Shall we be led by this 5-year-old?
Ronald Jones had a blistering message for some social media users last week, and rightfully so.
The flamboyant Minister of Education spared no adjectives as he sought to defend the principal of Harrison College against those “malicious” and “wicked” critics “seeking raw, naked sensationalism”, who would like to tell her which hairstyles should be allowed to be worn at her school.
Addressing a mentorship programme for secondary students, Mr Jones also tore into those “insidious” people, who, in his opinion, have been misusing the social media network by posting videos of children fighting on Facebook and other platforms. For Minister Jones, the act of posting the videos was almost as bad as the behaviour exhibited by the fighting students, who were, no doubt, egged on by peers.
In fact, he told a large gathering for the Axtel School Mentorship Programme that he had never encountered so much anger coming from young people like what he had seen on a video of four female students beating up on another.
Said Mr Jones: “One girl, I don’t know what she did, I don’t know how she annoyed the others, I don’t know if they didn’t like her . . . [but] there were about four girls all over her . . . and fists and feet were raining down in the most vicious manner. And the sounds that came from their mouths, their stomachs, were like raging beasts.”
The Minister of Education went on to condemn those responsible for videotaping the incident and posting it online, describing such action as insidious.
“You have to be standing there, positioning yourself to get the best video recording. That is insidious as well. And, you become a participant in the violence, and perpetuate the violence by posting it on Facebook, or YouTube, or WhatsApp, or whatever,” said Mr Jones, who also denounced the posting of another video on social media in which another hammer-wielding female student was ranting and gesticulating.
Thankfully, Minister Jones, there is more than just fighting for our children to view on social media.
And rather than getting into any needless “hairdo debate” at this time, we would rather highlight the positives of having our young people actively engaged on the social media network.
That the message has not gone forth to them that the worldwide web can, and must, be put to much more productive and positive use is a signal failing on our society’s part.
Indeed, we need to ask ourselves why is it that in a country that is so interconnected by smartphones and other high tech communication devices (in the many instances more than two per person), we have not been able to teach our children to put them to much smarter use than simply sharing pictures and jokes, playing Candy Crush and other games, or engaging in downright lawlessness, stupid and costly pranks, and the like.

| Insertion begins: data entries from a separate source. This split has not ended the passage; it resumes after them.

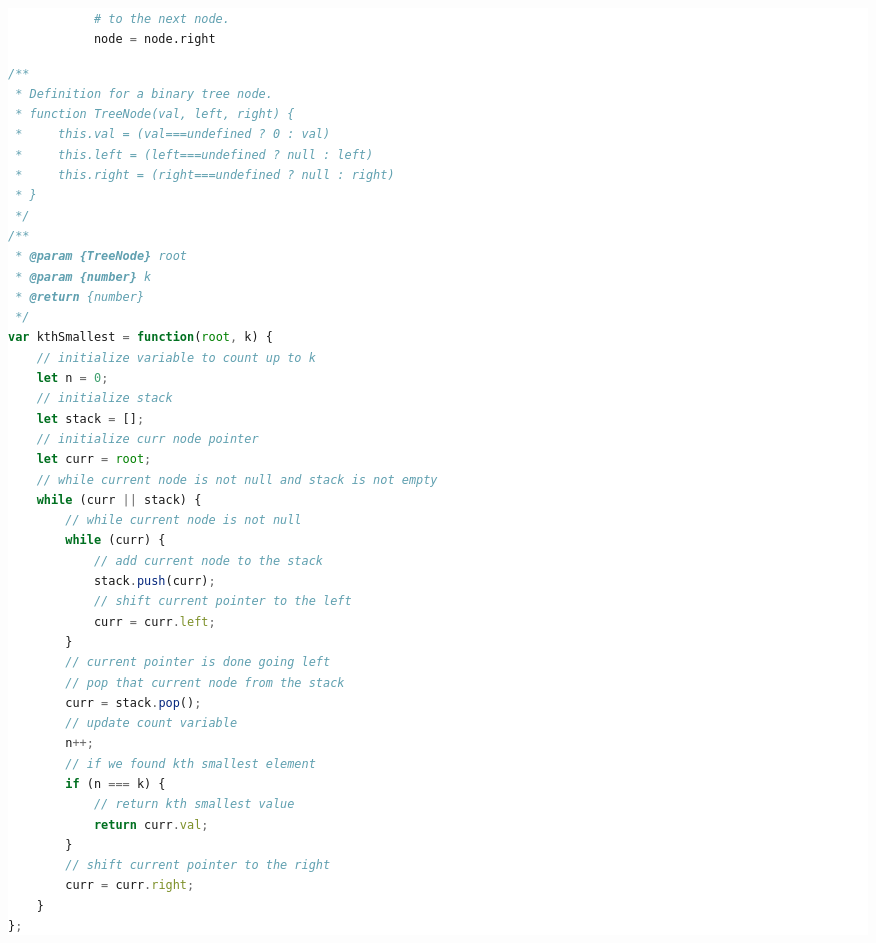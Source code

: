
 ```py
            # to the next node.
            node = node.right
```

</TabItem>

<TabItem value="js" label="JavaScript">
<SolutionAuthor name="@radojicic23"/>

```js
/**
 * Definition for a binary tree node.
 * function TreeNode(val, left, right) {
 *     this.val = (val===undefined ? 0 : val)
 *     this.left = (left===undefined ? null : left)
 *     this.right = (right===undefined ? null : right)
 * }
 */
/**
 * @param {TreeNode} root
 * @param {number} k
 * @return {number}
 */
var kthSmallest = function(root, k) {
    // initialize variable to count up to k
    let n = 0;
    // initialize stack
    let stack = [];
    // initialize curr node pointer
    let curr = root;
    // while current node is not null and stack is not empty
    while (curr || stack) {
        // while current node is not null 
        while (curr) {
            // add current node to the stack
            stack.push(curr);
            // shift current pointer to the left
            curr = curr.left;
        }
        // current pointer is done going left
        // pop that current node from the stack  
        curr = stack.pop();
        // update count variable
        n++;
        // if we found kth smallest element
        if (n === k) {
            // return kth smallest value
            return curr.val;
        }
        // shift current pointer to the right 
        curr = curr.right;
    }
};
```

When will all of this WiFi and fibre investment redound to seemless transaction of business, an Internet trade that is as bustling as the one on Fairchild Street most Saturday mornings, and, as in our case, fully takes up opportunities for instant and effective communication and feedback.

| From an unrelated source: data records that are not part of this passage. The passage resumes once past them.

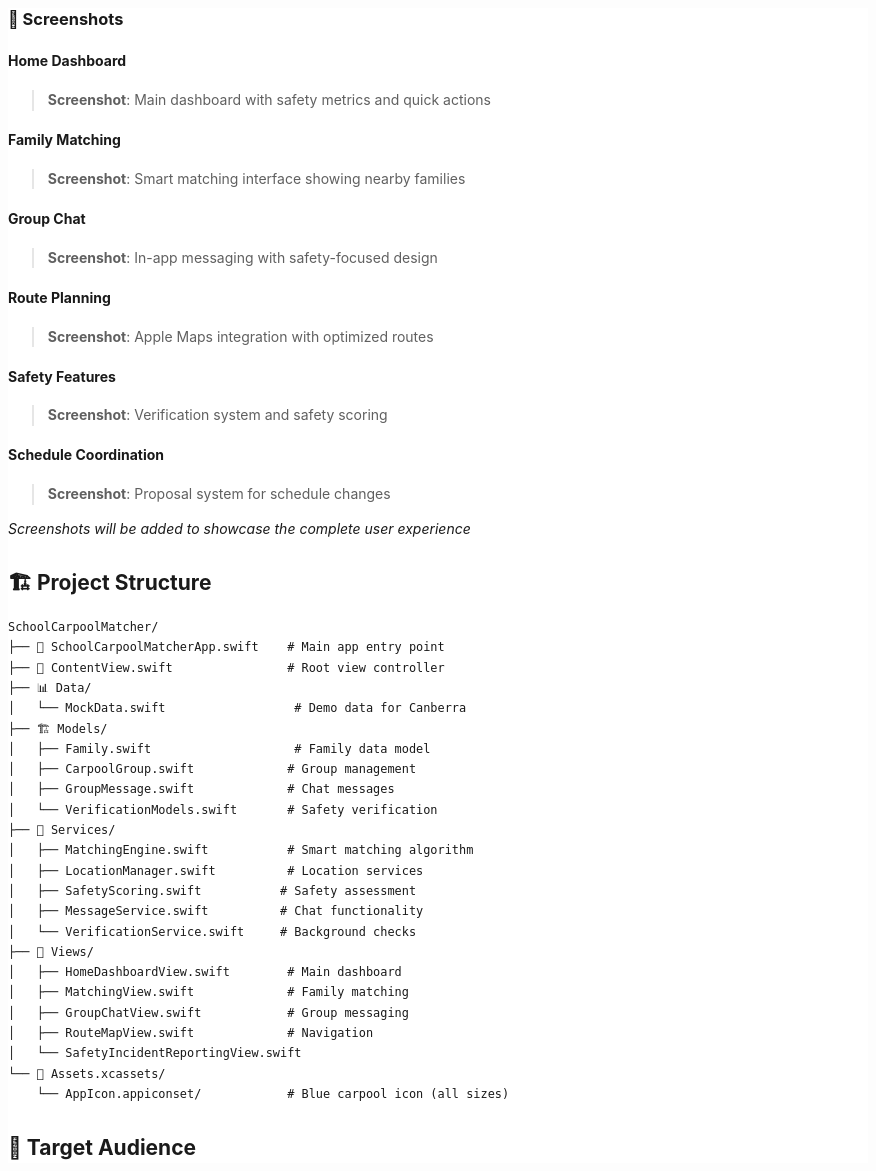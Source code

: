 ### 📸 Screenshots

#### Home Dashboard
> **Screenshot**: Main dashboard with safety metrics and quick actions

#### Family Matching
> **Screenshot**: Smart matching interface showing nearby families

#### Group Chat
> **Screenshot**: In-app messaging with safety-focused design

#### Route Planning
> **Screenshot**: Apple Maps integration with optimized routes

#### Safety Features
> **Screenshot**: Verification system and safety scoring

#### Schedule Coordination
> **Screenshot**: Proposal system for schedule changes

*Screenshots will be added to showcase the complete user experience*

## 🏗️ Project Structure

```
SchoolCarpoolMatcher/
├── 📱 SchoolCarpoolMatcherApp.swift    # Main app entry point
├── 🎨 ContentView.swift                # Root view controller
├── 📊 Data/
│   └── MockData.swift                  # Demo data for Canberra
├── 🏗️ Models/
│   ├── Family.swift                    # Family data model
│   ├── CarpoolGroup.swift             # Group management
│   ├── GroupMessage.swift             # Chat messages
│   └── VerificationModels.swift       # Safety verification
├── 🔧 Services/
│   ├── MatchingEngine.swift           # Smart matching algorithm
│   ├── LocationManager.swift          # Location services
│   ├── SafetyScoring.swift           # Safety assessment
│   ├── MessageService.swift          # Chat functionality
│   └── VerificationService.swift     # Background checks
├── 🎨 Views/
│   ├── HomeDashboardView.swift        # Main dashboard
│   ├── MatchingView.swift             # Family matching
│   ├── GroupChatView.swift            # Group messaging
│   ├── RouteMapView.swift             # Navigation
│   └── SafetyIncidentReportingView.swift
└── 🎯 Assets.xcassets/
    └── AppIcon.appiconset/            # Blue carpool icon (all sizes)
```

## 🎯 Target Audience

Indeed, now is not the time for us to roll back the clock or seek to put limits on the expression afforded our people by social media networks. What we need to do, however, is to teach our children, as well as our adults, how to make positive use of the available opportunities for business and learning.
And perhaps spend less time, Mr Jones, talking to them about where they will find videos of fighting.
It may sound a bit self-serving, but on a day when we celebrate our fifth birthday, maybe you may also want to tell them, Mr Jones, about where they can find the latest up-to-the-minute news and information around Barbados today.
A special thanks to all who helped us to make it to year five!